There’s silver in them thar hills!

January 16, 2010

It’s been a surprisingly long day, and I’m buggered, so it’ll be a short one plus a bunch of photos.

About three and a half hours drive took us up the Silver City highway to the Silver City itself, Broken Hill, the town that made BHP the behemoth that it is (Broken Hill Proprietary). The town sits astride a giant lode that is still being mined today, though it’s nearly out, and the place is defined around mining. Quite humourously all the street names are named things like Bromide, Argent, Chloride, Thalidomide†, and Calcite. The hotel we’re staying at is on Mica St. The streets themselves are made haphazardly and are the result of what must be the laziest roadbuilders in Australia. Instead of having a pipe go under a crossroad like everywhere else, they’ll just dip the street instead. There are dips everywhere. In one case the slope was just a bit too steep to build up, so instead of raising the road a bit, they just gave up. It’s a bit weird driving around here.

Now, from memory, wordpress doesn’t like image-heavy posts, but let’s see how we go. I’m not cogent enough to write a narrative at the moment, too knackered. Part of being knackered is also being a bit stressed out at doing 200km of unexpected unsealed road tomorrow. It could take two hours, it could take five.


Found this fridge mailbox on the way to Broken Hill. Bonus points for the Footrot Flats cartoon.


This is Bromide St, at one point one of the main roads of the city centre. But this far north they just gave up building it up the steep part of the hill rather than raise the road a bit. Note that the road starts again further up the hill.


I've never seen chimneys not made of brick or stone before. Corrugated iron? Really, fellas, try a bit harder.


The moneyshot. Like a slingshot, but with money. Pull the handle and the rubber band is released, shooting the parcel out along the wire. This was an old way of getting money to and from the back room


The guarantee for the car wash is missing an all-too-important hyphen.


Inside the Pro Hart gallery. The guy loved doing dragonflies. I can run with that. Yes, that dragonfly is on carpet.


One of the galleries had an exhibition of VCE student's stuff and most of it was pretty good. I fell in love with the abstract on the left and if I had money I would see if I could have bought it.


The christmas displays are still up, including this particularly Australian one.


Drove out to Silverton which isn't too far away. It proudly proclaims that it's not a ghost town yet as it still has a population of between 10 and 100. The world needs heros, Max.

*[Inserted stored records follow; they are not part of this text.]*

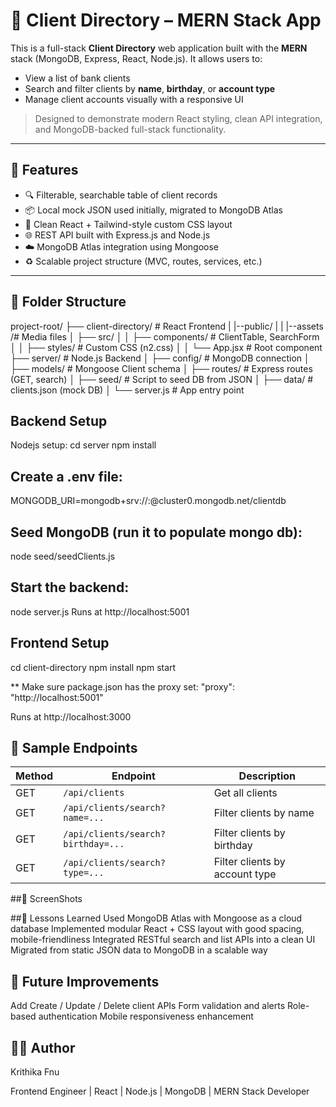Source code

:# 🧾 Client Directory – MERN Stack App

This is a full-stack **Client Directory** web application built with the **MERN** stack (MongoDB, Express, React, Node.js). It allows users to:

- View a list of bank clients
- Search and filter clients by **name**, **birthday**, or **account type**
- Manage client accounts visually with a responsive UI

> Designed to demonstrate modern React styling, clean API integration, and MongoDB-backed full-stack functionality.

---

## 🚀 Features

- 🔍 Filterable, searchable table of client records
- 📦 Local mock JSON used initially, migrated to MongoDB Atlas
- 🧾 Clean React + Tailwind-style custom CSS layout
- 🌐 REST API built with Express.js and Node.js
- ☁️ MongoDB Atlas integration using Mongoose
- ♻️ Scalable project structure (MVC, routes, services, etc.)

---

## 📂 Folder Structure
project-root/
├── client-directory/ # React Frontend
| |--public/
| | |--assets /# Media files
│ ├── src/
│ │ ├── components/ # ClientTable, SearchForm
│ │ ├── styles/ # Custom CSS (n2.css)
│ │ └── App.jsx # Root component
├── server/ # Node.js Backend
│ ├── config/ # MongoDB connection
│ ├── models/ # Mongoose Client schema
│ ├── routes/ # Express routes (GET, search)
│ ├── seed/ # Script to seed DB from JSON
│ ├── data/ # clients.json (mock DB)
│ └── server.js # App entry point


## Backend Setup
Nodejs setup:
cd server
npm install

## Create a .env file:
MONGODB_URI=mongodb+srv://<your-username>:<your-password>@cluster0.mongodb.net/clientdb

## Seed MongoDB (run it to populate mongo db):
node seed/seedClients.js

## Start the backend:
node server.js
Runs at http://localhost:5001


## Frontend Setup
cd client-directory
npm install
npm start

** Make sure package.json has the proxy set:
"proxy": "http://localhost:5001"

Runs at http://localhost:3000


## 🧪 Sample Endpoints
| Method | Endpoint                           | Description                    |
| ------ | ---------------------------------- | ------------------------------ |
| GET    | `/api/clients`                     | Get all clients                |
| GET    | `/api/clients/search?name=...`     | Filter clients by name         |
| GET    | `/api/clients/search?birthday=...` | Filter clients by birthday     |
| GET    | `/api/clients/search?type=...`     | Filter clients by account type |

##📸 ScreenShots






##🧠 Lessons Learned
Used MongoDB Atlas with Mongoose as a cloud database
Implemented modular React + CSS layout with good spacing, mobile-friendliness
Integrated RESTful search and list APIs into a clean UI
Migrated from static JSON data to MongoDB in a scalable way

## 📝 Future Improvements
Add Create / Update / Delete client APIs
Form validation and alerts
Role-based authentication
Mobile responsiveness enhancement

## 👩‍💻 Author
Krithika Fnu

Frontend Engineer | React | Node.js | MongoDB | MERN Stack Developer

Desert + Radio = Scary Christian Evangelism? On the side trip out to Silverton the landscape was reminding me of the drive through the Mojave Desert in the US. I put the radio on auto-search and it landed on a glassy-eyed christian evangelist station. The program was about stepping up your evangelism because 'what if your friends weren't converted and they died in a car accident tonight - they'd spend eternity in hell'. I actually find listening to these stations sort of amusing as you can pick out various different methods of autohypnosis.


The One


Finished off the day by driving to a local hilltop where there are a dozen or so sculptures of varying quality. A couple are great, most are meh. This is the piece I called “The One” because it’s the one that’s always going to be in photos and brochures. In the right time of year I would guess that the sun can be seen through the hole at sunset. We waited for sunset and were finally rewarded with one of the most gloriousless sunsets ever. Stunning lack of colour. The sun didn’t set so much as the horizon rose – a dust storm was inbound, and it was bloody windy too.

Time for bed now, tomorrow promises to be a Big Day.